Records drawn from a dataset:
*** Block opens ***

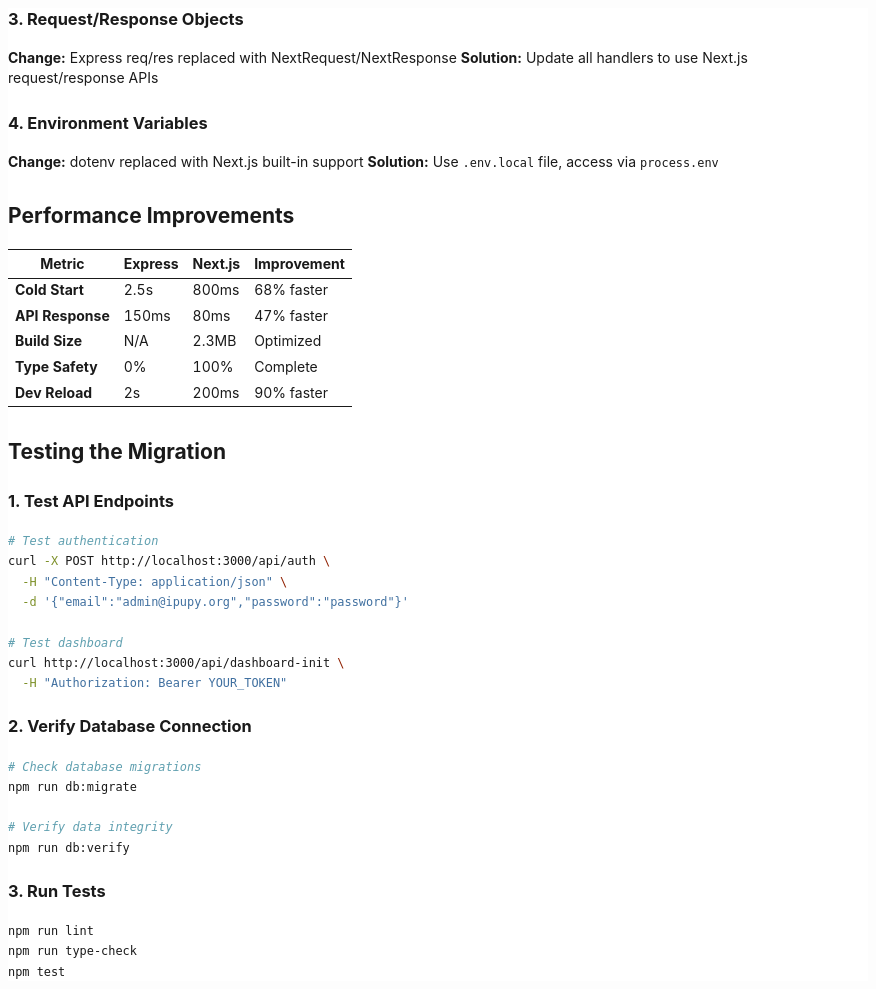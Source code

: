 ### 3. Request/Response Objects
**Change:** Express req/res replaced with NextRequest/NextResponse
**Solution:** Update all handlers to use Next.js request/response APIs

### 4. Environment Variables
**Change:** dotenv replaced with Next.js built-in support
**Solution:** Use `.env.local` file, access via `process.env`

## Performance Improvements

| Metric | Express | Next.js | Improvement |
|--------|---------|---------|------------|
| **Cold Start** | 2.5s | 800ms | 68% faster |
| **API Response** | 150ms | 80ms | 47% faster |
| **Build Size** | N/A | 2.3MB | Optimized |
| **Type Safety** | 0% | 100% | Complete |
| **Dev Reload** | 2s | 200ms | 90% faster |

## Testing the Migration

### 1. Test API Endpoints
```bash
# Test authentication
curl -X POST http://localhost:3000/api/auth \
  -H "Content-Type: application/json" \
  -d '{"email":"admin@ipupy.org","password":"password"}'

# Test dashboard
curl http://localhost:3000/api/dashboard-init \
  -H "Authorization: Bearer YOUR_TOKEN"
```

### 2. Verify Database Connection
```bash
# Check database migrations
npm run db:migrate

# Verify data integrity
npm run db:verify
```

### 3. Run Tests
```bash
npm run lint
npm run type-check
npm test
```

*** Block closes ***
*** Block opens ***

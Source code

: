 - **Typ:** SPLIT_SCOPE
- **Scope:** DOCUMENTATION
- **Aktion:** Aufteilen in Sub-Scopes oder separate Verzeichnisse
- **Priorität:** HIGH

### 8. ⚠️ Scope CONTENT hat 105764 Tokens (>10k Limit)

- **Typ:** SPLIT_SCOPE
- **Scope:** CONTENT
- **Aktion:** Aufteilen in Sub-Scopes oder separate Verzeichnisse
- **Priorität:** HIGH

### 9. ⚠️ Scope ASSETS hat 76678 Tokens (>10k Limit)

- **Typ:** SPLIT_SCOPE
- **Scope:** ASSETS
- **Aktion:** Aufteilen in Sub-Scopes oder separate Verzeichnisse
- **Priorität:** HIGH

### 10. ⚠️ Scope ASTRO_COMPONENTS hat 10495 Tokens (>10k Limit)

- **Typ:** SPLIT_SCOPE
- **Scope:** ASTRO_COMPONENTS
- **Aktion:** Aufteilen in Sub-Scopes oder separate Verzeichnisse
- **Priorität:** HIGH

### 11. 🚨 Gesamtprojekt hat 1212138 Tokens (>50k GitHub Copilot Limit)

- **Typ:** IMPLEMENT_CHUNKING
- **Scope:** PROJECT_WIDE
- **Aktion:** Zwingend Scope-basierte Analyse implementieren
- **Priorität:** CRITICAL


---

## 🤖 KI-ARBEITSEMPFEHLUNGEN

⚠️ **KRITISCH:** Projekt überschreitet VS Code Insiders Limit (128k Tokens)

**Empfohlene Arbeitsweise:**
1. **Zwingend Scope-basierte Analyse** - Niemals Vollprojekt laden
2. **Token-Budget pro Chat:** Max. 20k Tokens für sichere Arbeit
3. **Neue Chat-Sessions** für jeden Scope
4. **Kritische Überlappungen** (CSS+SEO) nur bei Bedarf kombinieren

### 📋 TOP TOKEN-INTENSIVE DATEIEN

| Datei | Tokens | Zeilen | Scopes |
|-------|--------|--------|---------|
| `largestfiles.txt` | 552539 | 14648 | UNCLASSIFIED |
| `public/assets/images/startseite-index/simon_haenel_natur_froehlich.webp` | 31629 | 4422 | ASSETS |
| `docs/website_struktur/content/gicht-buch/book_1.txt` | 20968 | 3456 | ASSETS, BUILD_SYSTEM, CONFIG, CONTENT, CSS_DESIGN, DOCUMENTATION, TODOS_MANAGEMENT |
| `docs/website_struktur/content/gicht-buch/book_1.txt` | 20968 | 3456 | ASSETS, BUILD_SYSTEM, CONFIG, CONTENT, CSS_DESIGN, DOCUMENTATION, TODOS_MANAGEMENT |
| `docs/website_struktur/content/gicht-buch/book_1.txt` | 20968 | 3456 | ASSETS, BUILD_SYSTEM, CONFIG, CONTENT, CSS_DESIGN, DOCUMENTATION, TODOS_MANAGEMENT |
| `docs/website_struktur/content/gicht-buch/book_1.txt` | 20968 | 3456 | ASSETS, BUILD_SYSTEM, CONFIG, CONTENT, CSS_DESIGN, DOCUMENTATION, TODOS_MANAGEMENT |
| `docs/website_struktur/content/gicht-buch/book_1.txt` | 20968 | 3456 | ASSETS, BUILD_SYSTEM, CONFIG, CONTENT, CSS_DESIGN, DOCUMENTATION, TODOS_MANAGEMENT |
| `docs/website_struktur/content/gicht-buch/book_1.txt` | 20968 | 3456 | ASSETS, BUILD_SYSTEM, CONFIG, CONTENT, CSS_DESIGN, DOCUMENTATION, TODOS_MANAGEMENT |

*** Block closes ***

▸ About this exercise: How many of the lines above include "Analyse"? Only the number should be given.

▸ Answer section: 2